Since Stratasys stock hit in a high of $131.09 in late February, shares have fallen 27% to $95.07. 3-D printing is potentially a majorly disruptive force in the way products are manufactured, but for now the market is telling us that 3-D printing stock valuations have gotten ahead of themselves.
This quarter Wall Street is expecting Stratasys's earnings to come in 4 cents lower per share than they did in the first quarter of last year while revenue grows by 49%. Seeing such robust growth in sales is exciting, but investors would really like to see higher profits as well. Here's what investors are expecting from Stratasys on Friday.

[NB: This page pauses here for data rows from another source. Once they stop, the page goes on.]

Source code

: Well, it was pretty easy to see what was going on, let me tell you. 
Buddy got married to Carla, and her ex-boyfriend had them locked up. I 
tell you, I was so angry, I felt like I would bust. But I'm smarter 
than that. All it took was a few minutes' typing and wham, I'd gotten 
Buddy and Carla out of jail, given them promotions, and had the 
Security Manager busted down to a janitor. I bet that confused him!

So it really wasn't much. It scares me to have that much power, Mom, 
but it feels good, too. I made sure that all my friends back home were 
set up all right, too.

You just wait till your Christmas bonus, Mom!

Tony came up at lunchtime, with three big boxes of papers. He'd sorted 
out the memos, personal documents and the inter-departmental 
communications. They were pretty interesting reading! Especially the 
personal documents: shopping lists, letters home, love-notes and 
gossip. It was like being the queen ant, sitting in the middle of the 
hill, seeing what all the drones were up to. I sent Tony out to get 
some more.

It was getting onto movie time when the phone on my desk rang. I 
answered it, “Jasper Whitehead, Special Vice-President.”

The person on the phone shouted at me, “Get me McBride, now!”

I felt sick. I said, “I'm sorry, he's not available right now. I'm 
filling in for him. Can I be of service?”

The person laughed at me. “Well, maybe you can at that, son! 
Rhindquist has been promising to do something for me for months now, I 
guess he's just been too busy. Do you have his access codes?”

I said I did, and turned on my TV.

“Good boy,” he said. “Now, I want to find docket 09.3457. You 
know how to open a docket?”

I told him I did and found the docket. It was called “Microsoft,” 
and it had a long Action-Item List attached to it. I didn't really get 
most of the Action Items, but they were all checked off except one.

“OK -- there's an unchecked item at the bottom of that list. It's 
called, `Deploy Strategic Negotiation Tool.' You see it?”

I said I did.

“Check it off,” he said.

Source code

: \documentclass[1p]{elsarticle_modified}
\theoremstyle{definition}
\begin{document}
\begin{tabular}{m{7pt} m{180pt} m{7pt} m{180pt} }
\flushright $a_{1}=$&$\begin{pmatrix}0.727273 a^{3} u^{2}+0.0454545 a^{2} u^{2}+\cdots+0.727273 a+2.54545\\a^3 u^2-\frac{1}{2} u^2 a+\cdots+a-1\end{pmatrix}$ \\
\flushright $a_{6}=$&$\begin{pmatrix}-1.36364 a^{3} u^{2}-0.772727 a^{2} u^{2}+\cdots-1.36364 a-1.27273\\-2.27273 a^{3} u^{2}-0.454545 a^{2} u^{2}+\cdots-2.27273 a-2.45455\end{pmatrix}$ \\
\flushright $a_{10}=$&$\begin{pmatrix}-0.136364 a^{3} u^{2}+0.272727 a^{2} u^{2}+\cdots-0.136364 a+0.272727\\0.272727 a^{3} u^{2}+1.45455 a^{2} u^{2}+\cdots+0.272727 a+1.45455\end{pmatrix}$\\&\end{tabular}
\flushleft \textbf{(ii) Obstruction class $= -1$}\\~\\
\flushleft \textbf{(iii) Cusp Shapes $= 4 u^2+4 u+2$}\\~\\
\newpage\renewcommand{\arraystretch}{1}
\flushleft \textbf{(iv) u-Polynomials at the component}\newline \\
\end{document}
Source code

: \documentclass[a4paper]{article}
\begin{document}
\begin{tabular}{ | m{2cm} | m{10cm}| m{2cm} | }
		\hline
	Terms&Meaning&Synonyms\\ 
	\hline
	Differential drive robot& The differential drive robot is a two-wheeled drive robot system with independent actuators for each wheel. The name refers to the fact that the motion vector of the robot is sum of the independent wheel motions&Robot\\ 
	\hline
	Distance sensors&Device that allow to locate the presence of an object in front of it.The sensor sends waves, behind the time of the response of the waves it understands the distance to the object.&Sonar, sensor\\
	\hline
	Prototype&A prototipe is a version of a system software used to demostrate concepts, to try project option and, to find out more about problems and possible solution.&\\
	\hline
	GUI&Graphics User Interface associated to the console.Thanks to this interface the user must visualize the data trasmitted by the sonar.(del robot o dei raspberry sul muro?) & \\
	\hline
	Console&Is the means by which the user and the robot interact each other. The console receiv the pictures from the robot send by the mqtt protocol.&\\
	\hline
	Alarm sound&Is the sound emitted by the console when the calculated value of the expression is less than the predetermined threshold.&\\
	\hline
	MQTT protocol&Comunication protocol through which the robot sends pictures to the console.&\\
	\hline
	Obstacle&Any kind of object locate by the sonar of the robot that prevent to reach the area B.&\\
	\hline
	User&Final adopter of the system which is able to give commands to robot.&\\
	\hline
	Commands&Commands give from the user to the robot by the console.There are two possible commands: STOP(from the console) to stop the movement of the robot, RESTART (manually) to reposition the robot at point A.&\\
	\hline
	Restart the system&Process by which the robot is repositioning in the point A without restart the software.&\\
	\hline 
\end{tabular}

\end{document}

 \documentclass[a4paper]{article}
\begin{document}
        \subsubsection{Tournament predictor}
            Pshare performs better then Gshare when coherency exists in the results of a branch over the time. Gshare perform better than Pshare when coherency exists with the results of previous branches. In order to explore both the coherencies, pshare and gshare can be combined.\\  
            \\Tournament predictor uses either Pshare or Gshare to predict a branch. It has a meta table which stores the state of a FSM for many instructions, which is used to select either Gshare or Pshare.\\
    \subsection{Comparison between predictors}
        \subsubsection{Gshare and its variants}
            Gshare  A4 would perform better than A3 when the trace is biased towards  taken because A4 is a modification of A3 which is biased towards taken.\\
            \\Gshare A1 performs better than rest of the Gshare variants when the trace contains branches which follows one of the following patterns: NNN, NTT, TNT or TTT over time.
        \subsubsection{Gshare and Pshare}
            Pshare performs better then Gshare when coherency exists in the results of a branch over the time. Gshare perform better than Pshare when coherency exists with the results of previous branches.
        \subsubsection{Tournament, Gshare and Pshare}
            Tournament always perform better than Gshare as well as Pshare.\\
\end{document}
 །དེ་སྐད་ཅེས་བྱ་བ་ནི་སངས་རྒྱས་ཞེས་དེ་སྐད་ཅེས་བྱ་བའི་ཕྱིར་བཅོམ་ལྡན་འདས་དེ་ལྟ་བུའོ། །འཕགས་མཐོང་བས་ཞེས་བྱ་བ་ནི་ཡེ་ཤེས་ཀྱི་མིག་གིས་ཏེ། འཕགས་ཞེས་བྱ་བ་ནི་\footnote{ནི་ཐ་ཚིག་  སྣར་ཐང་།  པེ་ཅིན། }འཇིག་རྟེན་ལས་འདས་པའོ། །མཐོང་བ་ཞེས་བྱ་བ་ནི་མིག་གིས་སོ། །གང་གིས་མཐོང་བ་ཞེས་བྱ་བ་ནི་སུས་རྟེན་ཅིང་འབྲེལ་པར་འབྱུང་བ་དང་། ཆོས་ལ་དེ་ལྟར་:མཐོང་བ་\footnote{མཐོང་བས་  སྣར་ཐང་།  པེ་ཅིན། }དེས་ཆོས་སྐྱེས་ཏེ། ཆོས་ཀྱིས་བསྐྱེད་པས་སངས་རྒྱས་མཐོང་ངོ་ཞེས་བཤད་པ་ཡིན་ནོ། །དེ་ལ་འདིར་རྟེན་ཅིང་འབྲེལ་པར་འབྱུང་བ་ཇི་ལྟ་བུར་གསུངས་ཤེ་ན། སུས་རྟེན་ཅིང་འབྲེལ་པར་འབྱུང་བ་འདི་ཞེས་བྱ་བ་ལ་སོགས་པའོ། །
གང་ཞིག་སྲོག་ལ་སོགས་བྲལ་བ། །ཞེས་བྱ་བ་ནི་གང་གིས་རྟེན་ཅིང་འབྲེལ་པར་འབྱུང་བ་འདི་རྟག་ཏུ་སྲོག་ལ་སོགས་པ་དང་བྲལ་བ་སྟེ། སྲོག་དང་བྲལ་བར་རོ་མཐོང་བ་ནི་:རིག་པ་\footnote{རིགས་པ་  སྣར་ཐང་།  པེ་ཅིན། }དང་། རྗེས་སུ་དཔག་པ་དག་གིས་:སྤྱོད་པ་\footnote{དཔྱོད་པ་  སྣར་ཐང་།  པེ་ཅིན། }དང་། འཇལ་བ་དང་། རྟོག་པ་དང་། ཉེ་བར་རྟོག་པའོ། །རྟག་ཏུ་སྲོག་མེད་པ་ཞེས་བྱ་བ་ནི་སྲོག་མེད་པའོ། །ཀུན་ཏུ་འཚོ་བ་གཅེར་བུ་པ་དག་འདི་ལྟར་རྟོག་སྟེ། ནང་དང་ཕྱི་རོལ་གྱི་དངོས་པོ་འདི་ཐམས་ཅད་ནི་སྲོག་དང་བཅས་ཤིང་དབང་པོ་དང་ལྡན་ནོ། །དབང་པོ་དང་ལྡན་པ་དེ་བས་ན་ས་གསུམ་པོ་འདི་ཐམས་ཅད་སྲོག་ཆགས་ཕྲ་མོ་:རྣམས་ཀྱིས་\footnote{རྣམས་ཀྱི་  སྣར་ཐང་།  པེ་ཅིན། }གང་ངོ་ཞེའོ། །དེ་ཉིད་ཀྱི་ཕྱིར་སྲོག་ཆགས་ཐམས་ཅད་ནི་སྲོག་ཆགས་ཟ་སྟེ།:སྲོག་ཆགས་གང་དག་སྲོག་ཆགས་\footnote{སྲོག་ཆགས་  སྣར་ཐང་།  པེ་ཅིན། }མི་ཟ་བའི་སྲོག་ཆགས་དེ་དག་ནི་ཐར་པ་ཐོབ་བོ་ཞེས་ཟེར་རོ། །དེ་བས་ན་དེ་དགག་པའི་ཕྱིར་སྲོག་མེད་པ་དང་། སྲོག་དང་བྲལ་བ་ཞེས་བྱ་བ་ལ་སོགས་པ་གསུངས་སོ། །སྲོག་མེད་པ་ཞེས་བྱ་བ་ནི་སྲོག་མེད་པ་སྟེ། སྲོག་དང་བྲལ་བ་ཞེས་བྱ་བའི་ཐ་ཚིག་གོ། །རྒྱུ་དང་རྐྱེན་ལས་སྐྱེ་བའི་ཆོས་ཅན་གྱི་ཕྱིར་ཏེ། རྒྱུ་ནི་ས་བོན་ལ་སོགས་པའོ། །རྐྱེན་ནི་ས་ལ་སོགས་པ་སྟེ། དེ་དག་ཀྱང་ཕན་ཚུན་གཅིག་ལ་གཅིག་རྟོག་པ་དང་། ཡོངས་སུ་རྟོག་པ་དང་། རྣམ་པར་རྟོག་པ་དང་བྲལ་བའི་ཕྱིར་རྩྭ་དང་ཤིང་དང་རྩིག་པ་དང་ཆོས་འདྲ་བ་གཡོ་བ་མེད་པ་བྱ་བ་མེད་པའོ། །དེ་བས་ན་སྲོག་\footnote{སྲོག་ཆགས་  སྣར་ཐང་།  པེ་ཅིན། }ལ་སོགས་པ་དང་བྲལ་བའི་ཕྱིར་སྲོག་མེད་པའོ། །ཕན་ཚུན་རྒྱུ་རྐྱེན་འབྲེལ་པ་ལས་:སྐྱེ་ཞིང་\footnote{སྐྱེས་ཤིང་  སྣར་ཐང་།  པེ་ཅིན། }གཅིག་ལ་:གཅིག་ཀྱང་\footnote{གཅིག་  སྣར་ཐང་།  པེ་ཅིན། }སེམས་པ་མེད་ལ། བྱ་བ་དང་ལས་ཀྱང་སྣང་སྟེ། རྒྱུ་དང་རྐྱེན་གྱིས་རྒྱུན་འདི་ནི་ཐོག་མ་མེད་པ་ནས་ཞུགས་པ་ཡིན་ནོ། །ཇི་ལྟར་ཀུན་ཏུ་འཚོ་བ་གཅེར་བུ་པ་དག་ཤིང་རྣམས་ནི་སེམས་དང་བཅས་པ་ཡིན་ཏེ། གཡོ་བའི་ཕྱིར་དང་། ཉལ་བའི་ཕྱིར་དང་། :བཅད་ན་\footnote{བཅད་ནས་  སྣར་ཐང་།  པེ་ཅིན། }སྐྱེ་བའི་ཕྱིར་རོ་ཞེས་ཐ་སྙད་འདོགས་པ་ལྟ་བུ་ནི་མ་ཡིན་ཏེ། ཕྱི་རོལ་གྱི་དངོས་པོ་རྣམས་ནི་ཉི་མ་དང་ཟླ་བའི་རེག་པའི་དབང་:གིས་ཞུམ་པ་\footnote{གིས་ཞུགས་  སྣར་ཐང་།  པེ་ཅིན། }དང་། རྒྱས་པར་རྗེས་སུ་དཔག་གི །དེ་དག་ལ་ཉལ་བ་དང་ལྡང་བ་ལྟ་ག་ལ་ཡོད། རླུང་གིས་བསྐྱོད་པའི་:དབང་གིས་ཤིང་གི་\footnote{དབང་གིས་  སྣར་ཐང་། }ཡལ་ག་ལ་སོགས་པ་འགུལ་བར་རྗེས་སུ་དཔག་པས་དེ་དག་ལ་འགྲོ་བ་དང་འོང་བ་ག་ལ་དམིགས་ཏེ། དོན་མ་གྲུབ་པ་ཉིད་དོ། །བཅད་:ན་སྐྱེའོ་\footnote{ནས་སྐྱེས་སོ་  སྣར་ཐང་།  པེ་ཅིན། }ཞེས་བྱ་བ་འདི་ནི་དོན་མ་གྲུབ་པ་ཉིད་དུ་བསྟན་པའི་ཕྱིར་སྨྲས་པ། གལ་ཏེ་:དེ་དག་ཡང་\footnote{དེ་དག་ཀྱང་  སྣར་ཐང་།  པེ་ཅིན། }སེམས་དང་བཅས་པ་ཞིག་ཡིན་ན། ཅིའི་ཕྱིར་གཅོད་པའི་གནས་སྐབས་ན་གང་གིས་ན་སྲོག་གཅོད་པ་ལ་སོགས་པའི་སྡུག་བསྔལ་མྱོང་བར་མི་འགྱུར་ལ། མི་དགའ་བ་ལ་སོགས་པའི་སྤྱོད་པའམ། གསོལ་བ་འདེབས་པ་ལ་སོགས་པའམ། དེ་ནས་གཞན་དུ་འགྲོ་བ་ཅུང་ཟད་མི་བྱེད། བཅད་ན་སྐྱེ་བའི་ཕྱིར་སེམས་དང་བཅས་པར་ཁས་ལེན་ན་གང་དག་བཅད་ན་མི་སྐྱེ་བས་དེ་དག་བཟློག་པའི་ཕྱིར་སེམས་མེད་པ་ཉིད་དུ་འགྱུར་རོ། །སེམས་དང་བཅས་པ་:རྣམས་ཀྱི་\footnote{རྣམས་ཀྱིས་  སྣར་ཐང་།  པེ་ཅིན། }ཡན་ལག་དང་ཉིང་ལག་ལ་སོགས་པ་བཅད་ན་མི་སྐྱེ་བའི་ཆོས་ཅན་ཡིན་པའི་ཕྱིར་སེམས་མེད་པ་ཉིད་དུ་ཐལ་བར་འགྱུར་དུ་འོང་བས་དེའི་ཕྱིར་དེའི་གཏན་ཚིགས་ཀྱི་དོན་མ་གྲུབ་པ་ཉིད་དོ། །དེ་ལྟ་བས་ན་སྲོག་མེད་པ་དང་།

The information below is derived from data submitted to the Estimize.com platform by a set of Buy Side and Independent analyst contributors.The current Wall Street consensus according to Zacks Investment Research is for earnings of 39 cents per share and $144.47 million in revenue. Compare that to the Estimize.com consensus from 19 hedge analysts, asset management firms, and independent analysts: 41 cents in earnings per share and a revenue estimate of $146.91 million. Over the previous six quarters the consensus from Estimize.com has been more accurate than Wall Street in forecasting Stratasys's earnings every time and has been more accurate in predicting revenue five times. By tapping into a wider range of contributors including hedge-fund analysts, asset managers, independent research shops, students, and non professional investors Estimize has created a data set that is more accurate than Wall Street up to 69.5% of the time.